I'm a bit confused about good and bad practices concerning the design pattern of delegation. Maybe my whole concept went in the wrong direction. So i need some advice and some mentoring!
I wrote some example code with a simple setup which shows my problem. There is the delegation type ITask which i want to have as decoupled as much as possible form ITaskDistributor. But in the end i saw the need arising to couple it a bit more tightly. I feel very bad about that and am not sure what to do.
// Generic ParameterSet as interface for all objects involved in working with the tasks
public interface ITaskDistributor{
IParameterSet Parameters{ get; }
}
// Executeing some specific code in reading/writing the ParameterSets of processor and distributor
public interface ITask{
void Execute( IDataSet dataset, ITaskDistributor distributor );
}
public interface IDataSet : TaskDistributor{
//... specific members and methods - mostly variables
}
public class TaskDistributorAlpha : ITaskDistributor{
//...
private List<IDataSet> datasets = new List<IDataSet>();
void Run( ITask task ){
foreach( var ds in datasets )
task.Execute( ds, this ); //do some stuff with DataSet and own ParameterSet
}
}
public class TaskRegular : ITask{
public void Execute( IDataSet dataset, ITaskDistributor distributor ){
//everything fine
}
}
public class TaskSpecial : ITask{
public void Execute( IDataSet dataset, ITaskDistributor distributor ){
//want to access BetaOnlyParameters which is specific to TaskDistributorBeta and not to
}
}
public class TaskDistributorBeta : ITaskDistributor{
//... similar to Alpha
IParameterSet BetaOnlyParamters{ get; }
}
public void main(){
var alpha = new TaskDistributorAlpha();
alpha.Run( new TaskRegular() ); //everything fine
var beta = new TaskDistributorBeta();
beta.Run( new TaskRegular() ); //still everything fine
var dataset = new DataSetImplementationNotShownHere();
dataset.RunATask( new TaskRegular() ); //works fine because IDataSet is also interfaced - nice to have but not absolutely necessary.

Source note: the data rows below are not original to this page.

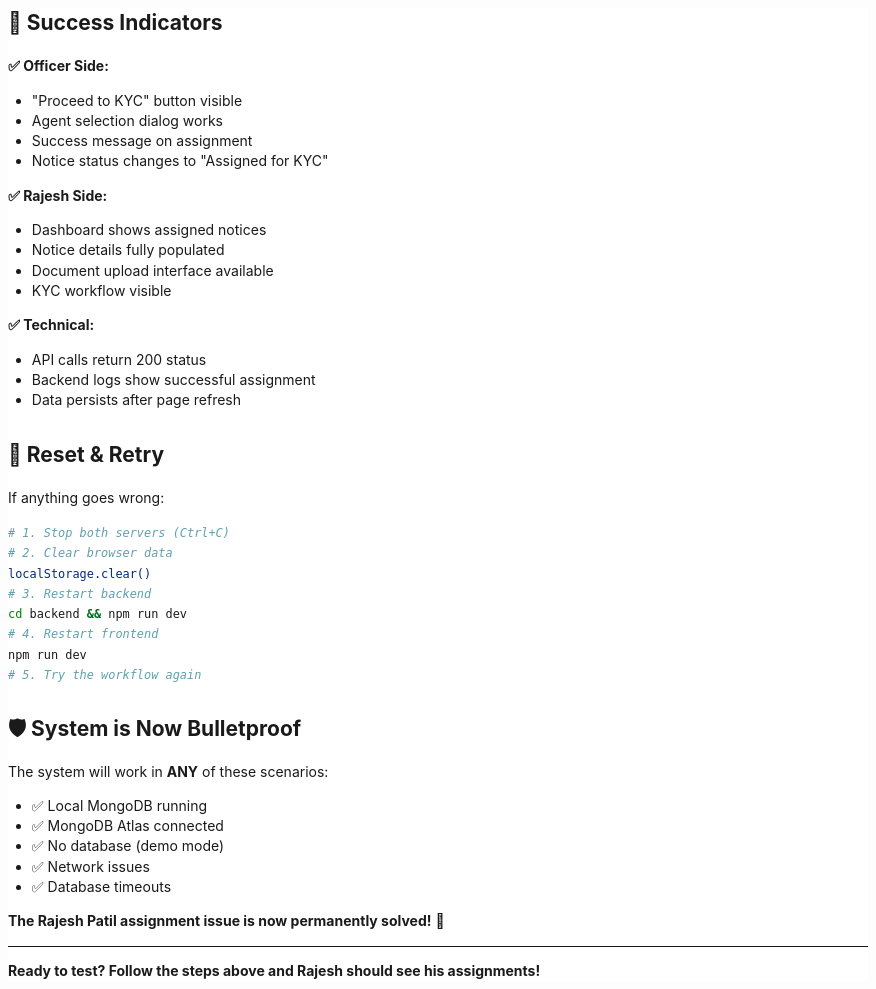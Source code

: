 ## 🎉 **Success Indicators**

**✅ Officer Side:**
- "Proceed to KYC" button visible
- Agent selection dialog works
- Success message on assignment
- Notice status changes to "Assigned for KYC"

**✅ Rajesh Side:**
- Dashboard shows assigned notices
- Notice details fully populated
- Document upload interface available
- KYC workflow visible

**✅ Technical:**
- API calls return 200 status
- Backend logs show successful assignment
- Data persists after page refresh

## 🔄 **Reset & Retry**

If anything goes wrong:
```bash
# 1. Stop both servers (Ctrl+C)
# 2. Clear browser data
localStorage.clear()
# 3. Restart backend
cd backend && npm run dev  
# 4. Restart frontend
npm run dev
# 5. Try the workflow again
```

## 🛡️ **System is Now Bulletproof**

The system will work in **ANY** of these scenarios:
- ✅ Local MongoDB running
- ✅ MongoDB Atlas connected  
- ✅ No database (demo mode)
- ✅ Network issues
- ✅ Database timeouts

**The Rajesh Patil assignment issue is now permanently solved!** 🎯

---

**Ready to test? Follow the steps above and Rajesh should see his assignments!**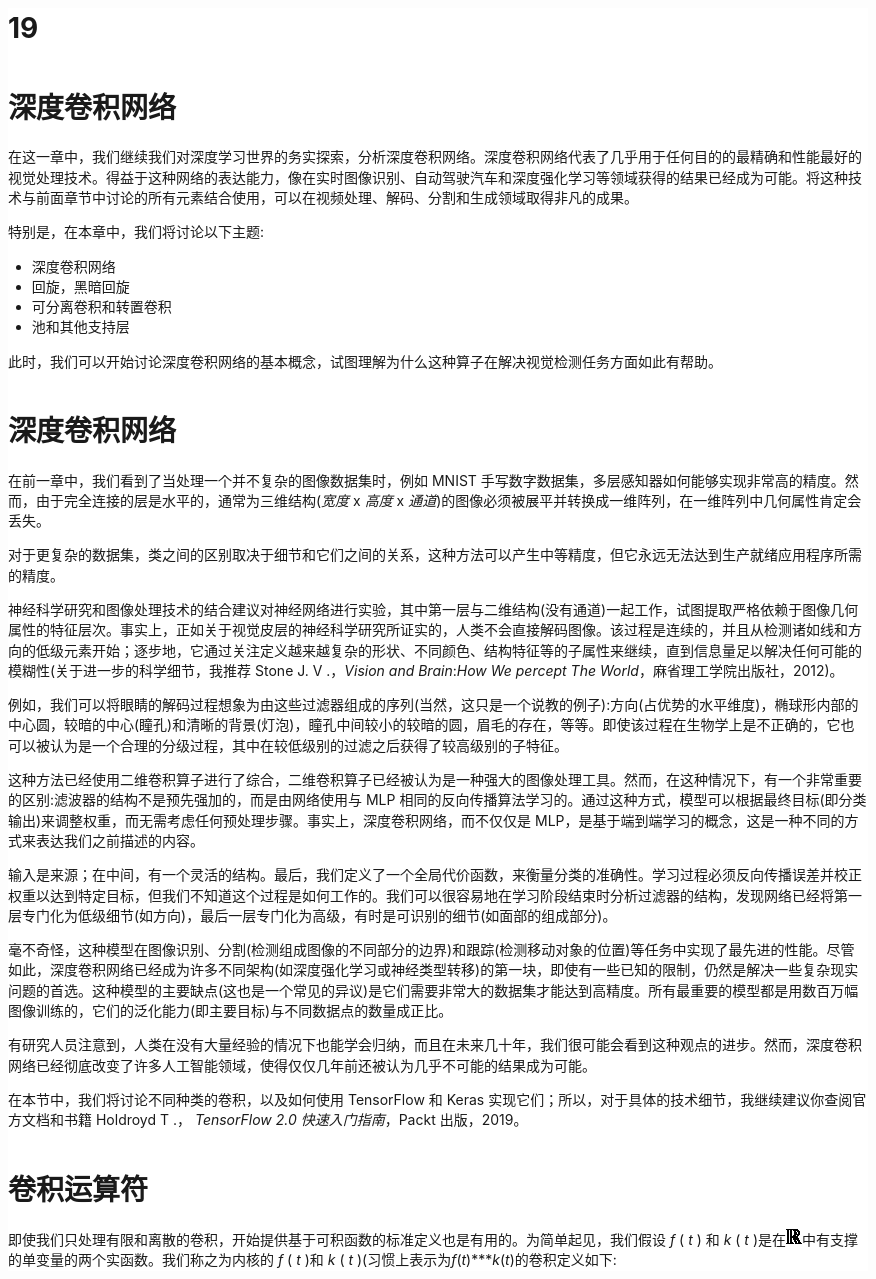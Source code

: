 <title>Chapter_19</title>

# 19

# 深度卷积网络

在这一章中，我们继续我们对深度学习世界的务实探索，分析深度卷积网络。深度卷积网络代表了几乎用于任何目的的最精确和性能最好的视觉处理技术。得益于这种网络的表达能力，像在实时图像识别、自动驾驶汽车和深度强化学习等领域获得的结果已经成为可能。将这种技术与前面章节中讨论的所有元素结合使用，可以在视频处理、解码、分割和生成领域取得非凡的成果。

特别是，在本章中，我们将讨论以下主题:

*   深度卷积网络
*   回旋，黑暗回旋
*   可分离卷积和转置卷积
*   池和其他支持层

此时，我们可以开始讨论深度卷积网络的基本概念，试图理解为什么这种算子在解决视觉检测任务方面如此有帮助。

# 深度卷积网络

在前一章中，我们看到了当处理一个并不复杂的图像数据集时，例如 MNIST 手写数字数据集，多层感知器如何能够实现非常高的精度。然而，由于完全连接的层是水平的，通常为三维结构(*宽度* x *高度* x *通道*)的图像必须被展平并转换成一维阵列，在一维阵列中几何属性肯定会丢失。

对于更复杂的数据集，类之间的区别取决于细节和它们之间的关系，这种方法可以产生中等精度，但它永远无法达到生产就绪应用程序所需的精度。

神经科学研究和图像处理技术的结合建议对神经网络进行实验，其中第一层与二维结构(没有通道)一起工作，试图提取严格依赖于图像几何属性的特征层次。事实上，正如关于视觉皮层的神经科学研究所证实的，人类不会直接解码图像。该过程是连续的，并且从检测诸如线和方向的低级元素开始；逐步地，它通过关注定义越来越复杂的形状、不同颜色、结构特征等的子属性来继续，直到信息量足以解决任何可能的模糊性(关于进一步的科学细节，我推荐 Stone J. V .，*Vision and Brain*:*How We percept The World*，麻省理工学院出版社，2012)。

例如，我们可以将眼睛的解码过程想象为由这些过滤器组成的序列(当然，这只是一个说教的例子):方向(占优势的水平维度)，椭球形内部的中心圆，较暗的中心(瞳孔)和清晰的背景(灯泡)，瞳孔中间较小的较暗的圆，眉毛的存在，等等。即使该过程在生物学上是不正确的，它也可以被认为是一个合理的分级过程，其中在较低级别的过滤之后获得了较高级别的子特征。

这种方法已经使用二维卷积算子进行了综合，二维卷积算子已经被认为是一种强大的图像处理工具。然而，在这种情况下，有一个非常重要的区别:滤波器的结构不是预先强加的，而是由网络使用与 MLP 相同的反向传播算法学习的。通过这种方式，模型可以根据最终目标(即分类输出)来调整权重，而无需考虑任何预处理步骤。事实上，深度卷积网络，而不仅仅是 MLP，是基于端到端学习的概念，这是一种不同的方式来表达我们之前描述的内容。

输入是来源；在中间，有一个灵活的结构。最后，我们定义了一个全局代价函数，来衡量分类的准确性。学习过程必须反向传播误差并校正权重以达到特定目标，但我们不知道这个过程是如何工作的。我们可以很容易地在学习阶段结束时分析过滤器的结构，发现网络已经将第一层专门化为低级细节(如方向)，最后一层专门化为高级，有时是可识别的细节(如面部的组成部分)。

毫不奇怪，这种模型在图像识别、分割(检测组成图像的不同部分的边界)和跟踪(检测移动对象的位置)等任务中实现了最先进的性能。尽管如此，深度卷积网络已经成为许多不同架构(如深度强化学习或神经类型转移)的第一块，即使有一些已知的限制，仍然是解决一些复杂现实问题的首选。这种模型的主要缺点(这也是一个常见的异议)是它们需要非常大的数据集才能达到高精度。所有最重要的模型都是用数百万幅图像训练的，它们的泛化能力(即主要目标)与不同数据点的数量成正比。

有研究人员注意到，人类在没有大量经验的情况下也能学会归纳，而且在未来几十年，我们很可能会看到这种观点的进步。然而，深度卷积网络已经彻底改变了许多人工智能领域，使得仅仅几年前还被认为几乎不可能的结果成为可能。

在本节中，我们将讨论不同种类的卷积，以及如何使用 TensorFlow 和 Keras 实现它们；所以，对于具体的技术细节，我继续建议你查阅官方文档和书籍 Holdroyd T .， *TensorFlow 2.0 快速入门指南*，Packt 出版，2019。

# 卷积运算符

即使我们只处理有限和离散的卷积，开始提供基于可积函数的标准定义也是有用的。为简单起见，我们假设 *f* ( *t* ) 和 *k* ( *t* )是在![](img/B14713_19_001.png)中有支撑的单变量的两个实函数。我们称之为内核的 *f* ( *t* )和 *k* ( *t* )(习惯上表示为*f*(*t*)****k*(*t*)的卷积定义如下:
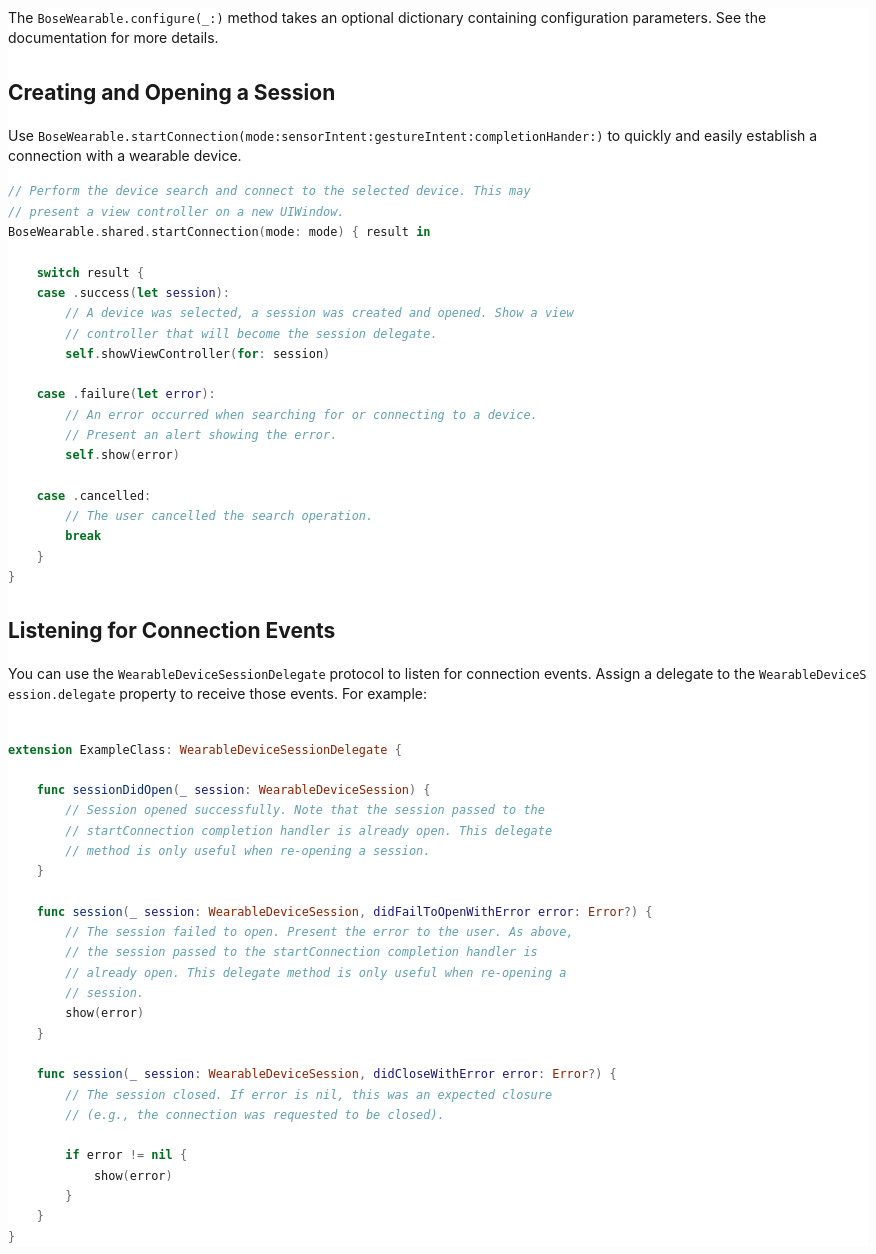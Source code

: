 The `BoseWearable.configure(_:)` method takes an optional dictionary containing configuration parameters. See the documentation for more details.

## Creating and Opening a Session

Use `BoseWearable.startConnection(mode:sensorIntent:gestureIntent:completionHander:)` to quickly and easily establish a connection with a wearable device.

```swift
// Perform the device search and connect to the selected device. This may
// present a view controller on a new UIWindow.
BoseWearable.shared.startConnection(mode: mode) { result in

    switch result {
    case .success(let session):
        // A device was selected, a session was created and opened. Show a view
        // controller that will become the session delegate.
        self.showViewController(for: session)

    case .failure(let error):
        // An error occurred when searching for or connecting to a device.
        // Present an alert showing the error.
        self.show(error)

    case .cancelled:
        // The user cancelled the search operation.
        break
    }
}
```

## Listening for Connection Events

You can use the `WearableDeviceSessionDelegate` protocol to listen for connection events. Assign a delegate to the `WearableDeviceSession.delegate` property to receive those events. For example:

```swift

extension ExampleClass: WearableDeviceSessionDelegate {

    func sessionDidOpen(_ session: WearableDeviceSession) {
        // Session opened successfully. Note that the session passed to the
        // startConnection completion handler is already open. This delegate
        // method is only useful when re-opening a session.
    }

    func session(_ session: WearableDeviceSession, didFailToOpenWithError error: Error?) {
        // The session failed to open. Present the error to the user. As above,
        // the session passed to the startConnection completion handler is
        // already open. This delegate method is only useful when re-opening a
        // session.
        show(error)
    }

    func session(_ session: WearableDeviceSession, didCloseWithError error: Error?) {
        // The session closed. If error is nil, this was an expected closure
        // (e.g., the connection was requested to be closed).

        if error != nil {
            show(error)
        }
    }
}
```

beta.Run( new TaskSpecial() ); //i want it to be more coupled but i feel bad about it and dont know what to do with that
}
How can i achieve, that TaskSpecial knows enough about the one executing it that it stills works but is as decoupled as possible. Although my code is in c# my possible misunderstanding of the design pattern is not language specific.